*INPUT DATA:*
· · · · · · ·
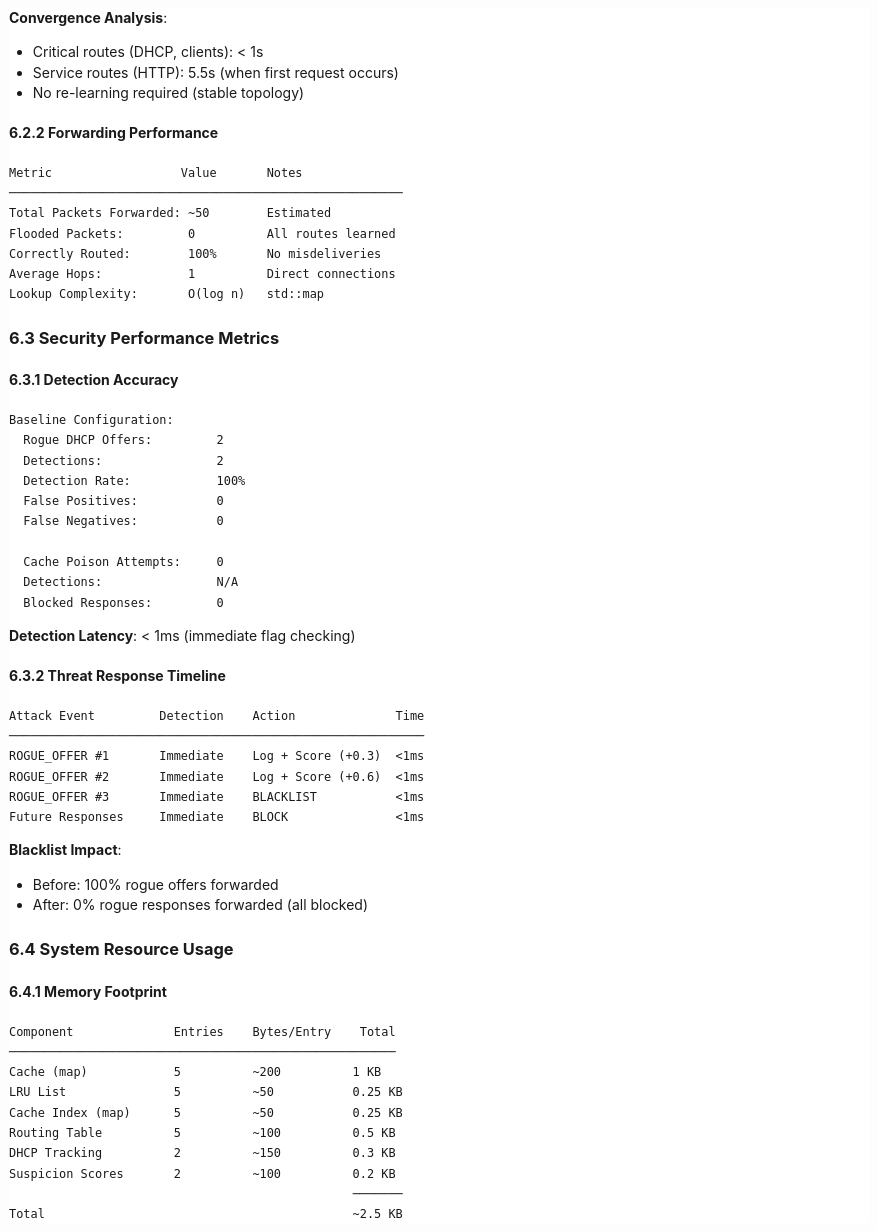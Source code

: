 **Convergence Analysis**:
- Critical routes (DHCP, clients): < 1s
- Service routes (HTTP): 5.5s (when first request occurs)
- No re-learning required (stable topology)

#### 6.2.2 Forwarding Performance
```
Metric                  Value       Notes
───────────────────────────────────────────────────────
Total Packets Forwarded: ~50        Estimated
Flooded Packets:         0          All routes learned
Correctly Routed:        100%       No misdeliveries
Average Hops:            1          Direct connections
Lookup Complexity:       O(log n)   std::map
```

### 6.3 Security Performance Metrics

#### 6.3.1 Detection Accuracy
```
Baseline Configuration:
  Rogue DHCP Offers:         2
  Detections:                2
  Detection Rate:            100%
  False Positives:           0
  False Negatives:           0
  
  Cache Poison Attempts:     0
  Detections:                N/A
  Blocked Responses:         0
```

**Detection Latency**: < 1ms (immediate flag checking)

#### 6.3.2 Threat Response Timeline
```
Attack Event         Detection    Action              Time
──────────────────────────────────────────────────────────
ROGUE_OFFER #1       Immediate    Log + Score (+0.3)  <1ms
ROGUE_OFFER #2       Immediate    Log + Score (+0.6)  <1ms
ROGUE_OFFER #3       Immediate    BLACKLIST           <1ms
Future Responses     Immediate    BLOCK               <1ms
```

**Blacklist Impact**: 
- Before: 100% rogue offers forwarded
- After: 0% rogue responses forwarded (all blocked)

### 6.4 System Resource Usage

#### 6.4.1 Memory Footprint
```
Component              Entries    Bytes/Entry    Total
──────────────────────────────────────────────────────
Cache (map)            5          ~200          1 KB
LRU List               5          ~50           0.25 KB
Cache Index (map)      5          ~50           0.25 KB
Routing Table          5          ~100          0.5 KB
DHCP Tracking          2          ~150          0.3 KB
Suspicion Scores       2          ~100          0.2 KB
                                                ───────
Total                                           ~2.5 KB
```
· · · · · · ·
*WORK REQUIRED:* Give back the material above exactly, with each picture removed.

*WORKED SOLUTION:*
Source code

: **Convergence Analysis**:
- Critical routes (DHCP, clients): < 1s
- Service routes (HTTP): 5.5s (when first request occurs)
- No re-learning required (stable topology)

#### 6.2.2 Forwarding Performance
```
Metric                  Value       Notes
───────────────────────────────────────────────────────
Total Packets Forwarded: ~50        Estimated
Flooded Packets:         0          All routes learned
Correctly Routed:        100%       No misdeliveries
Average Hops:            1          Direct connections
Lookup Complexity:       O(log n)   std::map
```

### 6.3 Security Performance Metrics

#### 6.3.1 Detection Accuracy
```
Baseline Configuration:
  Rogue DHCP Offers:         2
  Detections:                2
  Detection Rate:            100%
  False Positives:           0
  False Negatives:           0
  
  Cache Poison Attempts:     0
  Detections:                N/A
  Blocked Responses:         0
```

**Detection Latency**: < 1ms (immediate flag checking)

#### 6.3.2 Threat Response Timeline
```
Attack Event         Detection    Action              Time
──────────────────────────────────────────────────────────
ROGUE_OFFER #1       Immediate    Log + Score (+0.3)  <1ms
ROGUE_OFFER #2       Immediate    Log + Score (+0.6)  <1ms
ROGUE_OFFER #3       Immediate    BLACKLIST           <1ms
Future Responses     Immediate    BLOCK               <1ms
```

**Blacklist Impact**: 
- Before: 100% rogue offers forwarded
- After: 0% rogue responses forwarded (all blocked)

### 6.4 System Resource Usage

#### 6.4.1 Memory Footprint
```
Component              Entries    Bytes/Entry    Total
──────────────────────────────────────────────────────
Cache (map)            5          ~200          1 KB
LRU List               5          ~50           0.25 KB
Cache Index (map)      5          ~50           0.25 KB
Routing Table          5          ~100          0.5 KB
DHCP Tracking          2          ~150          0.3 KB
Suspicion Scores       2          ~100          0.2 KB
                                                ───────
Total                                           ~2.5 KB
```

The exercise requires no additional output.